You also have to have something unique to offer. A good quality repair service would be huge, given how bad that side of things is these days, with manufacturers barely offering warrantee repairs and nothing beyond that, and the quality (or lack thereof) that is often talked of on here. Also, with stock, if you have the same things let's say Charles Ro has or whatnot, I don't think it would work (they would beat you on price), I think being able to find unique things would be a boon (and not saying that is easy, that means knowing where to find unique things).

Even with all that it will be tough. For all the bemoaning the loss of local hobby stores, a lot of the people moaning the loudest will also go and look at a train in a store, then go buy it on the internet to save a couple of bucks , literally (Have directly seen people buy stuff from the internet to save on total cost 5 bucks on something costing like 800 vs local store). One saving grace is these days lot of internet places are charging local sales tax, that was a huge disadvantage to being a local store.

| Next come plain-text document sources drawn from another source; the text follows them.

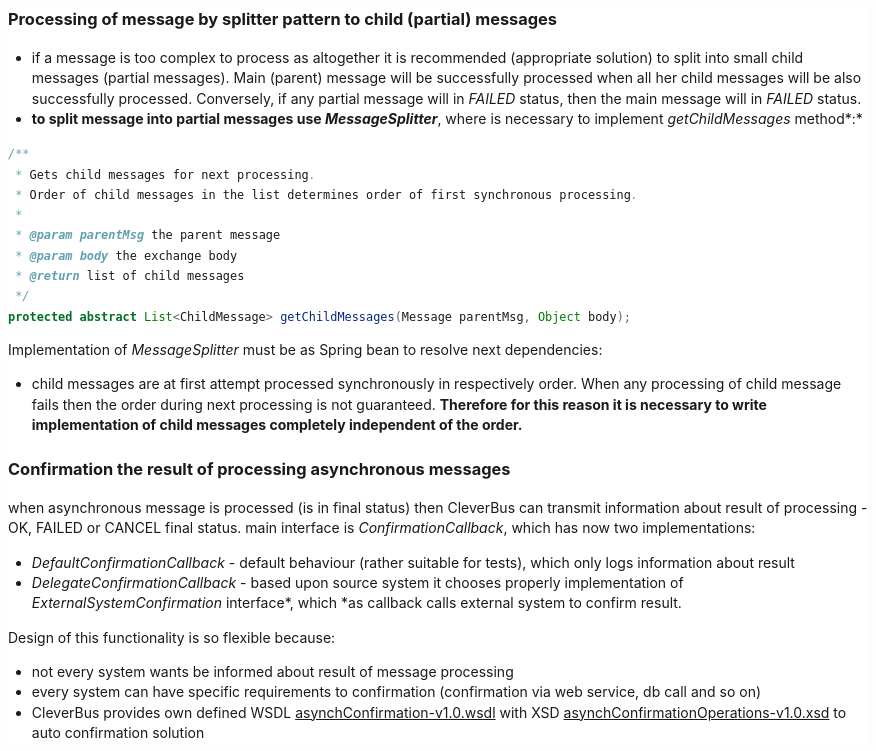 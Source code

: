 ### Processing of message by splitter pattern to child (partial) messages

-   if a message is too complex to process as altogether it is recommended (appropriate solution) to split into small child messages (partial messages). Main (parent) message will be successfully processed when all her child messages will be also successfully processed. Conversely, if any partial message will in *FAILED* status, then the main message will in *FAILED* status.
-   **to split message into partial messages use *MessageSplitter***, where is necessary to implement *getChildMessages* method*:*

``` java
/**
 * Gets child messages for next processing.
 * Order of child messages in the list determines order of first synchronous processing.
 *
 * @param parentMsg the parent message
 * @param body the exchange body
 * @return list of child messages
 */
protected abstract List<ChildMessage> getChildMessages(Message parentMsg, Object body);
```

Implementation of *MessageSplitter* must be as Spring bean to resolve next dependencies:

-   child messages are at first attempt processed synchronously in respectively order. When any processing of child message fails then the order during next processing is not guaranteed. **Therefore for this reason it is necessary to write implementation of child messages completely independent of the order.**

### Confirmation the result of processing asynchronous messages

when asynchronous message is processed (is in final status) then CleverBus can transmit information about result of processing - OK, FAILED or CANCEL final status.
main interface is *ConfirmationCallback*, which has now two implementations:
-   *DefaultConfirmationCallback* - default behaviour (rather suitable for tests), which only logs information about result
-   *DelegateConfirmationCallback* - based upon source system it chooses properly implementation of *ExternalSystemConfirmation* interface*, which *as callback calls external system to confirm result.

Design of this functionality is so flexible because:

-   not every system wants be informed about result of message processing
-   every system can have specific requirements to confirmation (confirmation via web service, db call and so on)
-   CleverBus provides own defined WSDL [asynchConfirmation-v1.0.wsdl](../../attachments/524326/917547.wsdl) with XSD [asynchConfirmationOperations-v1.0.xsd](../../attachments/524326/917548.xsd) to auto confirmation solution

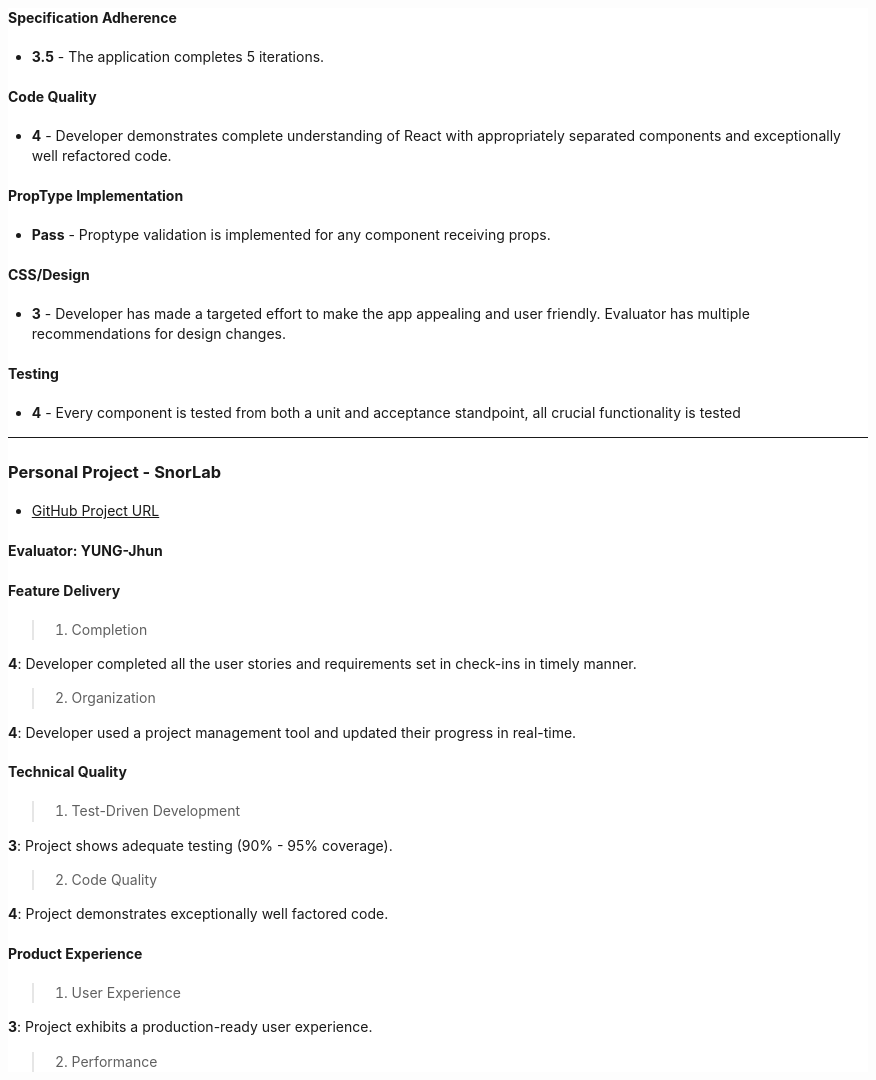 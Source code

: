 #### Specification Adherence

- __3.5__ - The application completes 5 iterations.

#### Code Quality

- __4__ - Developer demonstrates complete understanding of React with appropriately separated components and exceptionally well refactored code.

#### PropType Implementation

- __Pass__ - Proptype validation is implemented for any component receiving props.

#### CSS/Design

- __3__ - Developer has made a targeted effort to make the app appealing and user friendly. Evaluator has multiple recommendations for design changes.

#### Testing

- __4__ - Every component is tested from both a unit and acceptance standpoint, all crucial functionality is tested



--------------------

### Personal Project - SnorLab

* [GitHub Project URL](https://github.com/EndlessHypnosis/snor-lab)

#### Evaluator: YUNG-Jhun

#### Feature Delivery

> 1. Completion

**4**: Developer completed all the user stories and requirements set in check-ins in timely manner.

> 2. Organization

**4**: Developer used a project management tool and updated their progress in real-time.

#### Technical Quality

> 1. Test-Driven Development

**3**: Project shows adequate testing (90% - 95% coverage).

> 2. Code Quality

**4**: Project demonstrates exceptionally well factored code.

#### Product Experience

> 1. User Experience

**3**: Project exhibits a production-ready user experience.

> 2. Performance
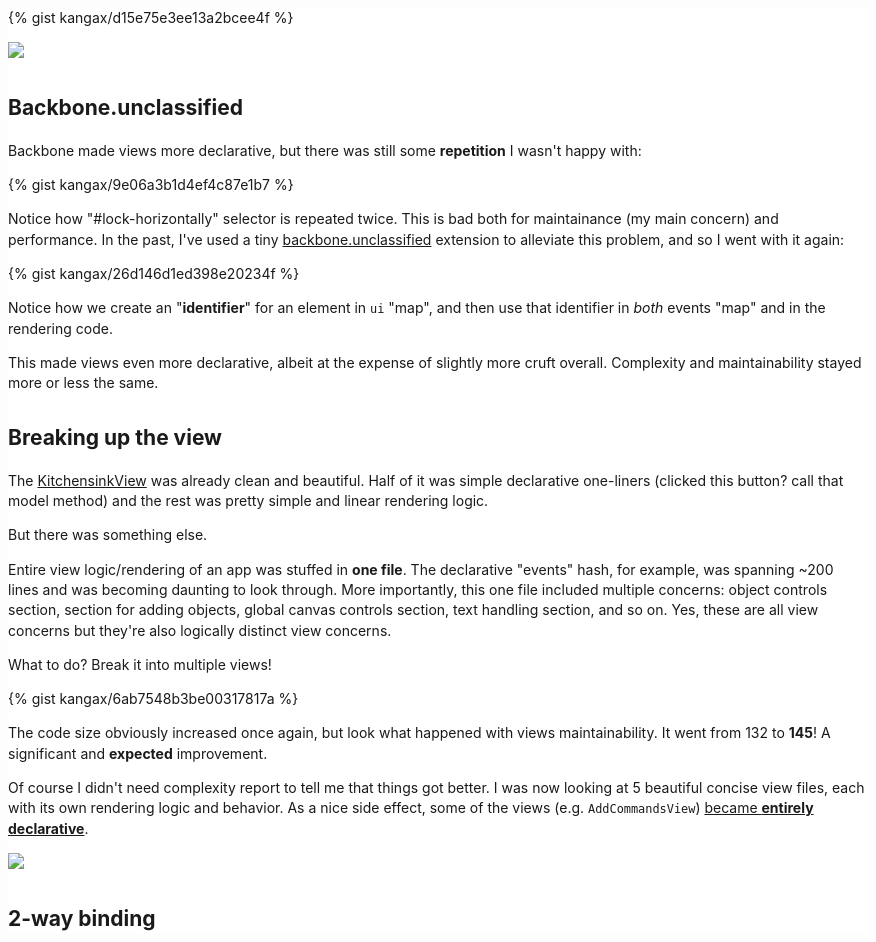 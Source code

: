 {% gist kangax/d15e75e3ee13a2bcee4f %}

<img src="/images/refactoring/backbone.png">

## Backbone.unclassified

Backbone made views more declarative, but there was still some **repetition** I wasn't happy with:

{% gist kangax/9e06a3b1d4ef4c87e1b7 %}

Notice how "#lock-horizontally" selector is repeated twice. This is bad both for maintainance (my main concern) and performance. In the past, I've used a tiny [backbone.unclassified](https://github.com/willurd/backbone.unclassified.js) extension to alleviate this problem, and so I went with it again:

{% gist kangax/26d146d1ed398e20234f %}

Notice how we create an "**identifier**" for an element in `ui` "map", and then use that identifier in _both_ events "map" and in the rendering code.

This made views even more declarative, albeit at the expense of slightly more cruft overall. Complexity and maintainability stayed more or less the same.

## Breaking up the view

The [KitchensinkView](https://github.com/kangax/fabricjs.com/blob/571811739790490133da0ec1ec0803dd4bfb1f0e/js/kitchensink_view.js) was already clean and beautiful. Half of it was simple declarative one-liners (clicked this button? call that model method) and the rest was pretty simple and linear rendering logic.

But there was something else.

Entire view logic/rendering of an app was stuffed in **one file**. The declarative "events" hash, for example, was spanning ~200 lines and was becoming daunting to look through. More importantly, this one file included multiple concerns: object controls section, section for adding objects, global canvas controls section, text handling section, and so on. Yes, these are all view concerns but they're also logically distinct view concerns.

What to do? Break it into multiple views!

{% gist kangax/6ab7548b3be00317817a %}

The code size obviously increased once again, but look what happened with views maintainability. It went from 132 to **145**! A significant and **expected** improvement.

Of course I didn't need complexity report to tell me that things got better. I was now looking at 5 beautiful concise view files, each with its own rendering logic and behavior. As a nice side effect, some of the views (e.g. `AddCommandsView`) [became **entirely declarative**](https://github.com/kangax/fabricjs.com/blob/089cd6a93d05f4bf4c9b09a5c235f4010e08c545/js/kitchensink/add_commands_view.js).

<img src="/images/refactoring/multiple_views.png">

## 2-way binding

Even if you do everything right, you are facing an uphill climb on an icy road. It does take a lot of start up capital (even buying an established business, I would bet it still will be, to maintain current base and add new customers) and it will take a while to become profitable, if ever. Lot of hobby stores are retirement jobs where the person running it does it as a hobby in a sense, where they had enough capital to buy into the store and make enough to cover operating costs and make something out of it. One downside is that unless it is one of those rare birds, a hobby store that is flourishing, if they decide to get out it is prob unlikely they would be able to sell the business for much if anything. Might be able to recoup some money via selling off inventory, but one factor in all this would be to assume it will not be easy or possible to sell the business off.

Put it this way, for all the talk of buying local, take a look at what the profits of places like Amazon or the big box stores are doing, and you have an idea of the problem. People talk big of buying local, complain when a small store goes under...and then buys from Amazon, Home Depot, etc, etc. 

A friend and I thought about buying a small local hobby shop, that was closing due to a death, a couple years ago.

After doing some research, considering the store front rent (high here on LI), insurance, utilities, etc, it was clear that it would be a big $ looser - even factoring in that our time would be without any $ compensation.

Too many people were going in the existing store to buy paint, balsa, glue and not much more. Train and hobby kits languished on the shelves - seems that most people don't want to pay retail at a small store when such great deals can be had at the larger retail/mail order outlets and train shows. Completely understandable.

Too bad - it could have been fun.

@jim sutter posted:

I just can't believe not one person from this forum wouldn't want to be their own boss and sell trains.

Wanting to is not in doubt, I suspect.

The harsh financial realities combined with turning your hobby into a full time business occupying your time is a severe impediment.  The numbers here that actually know how to run all aspects of a self-directed business is probably very low.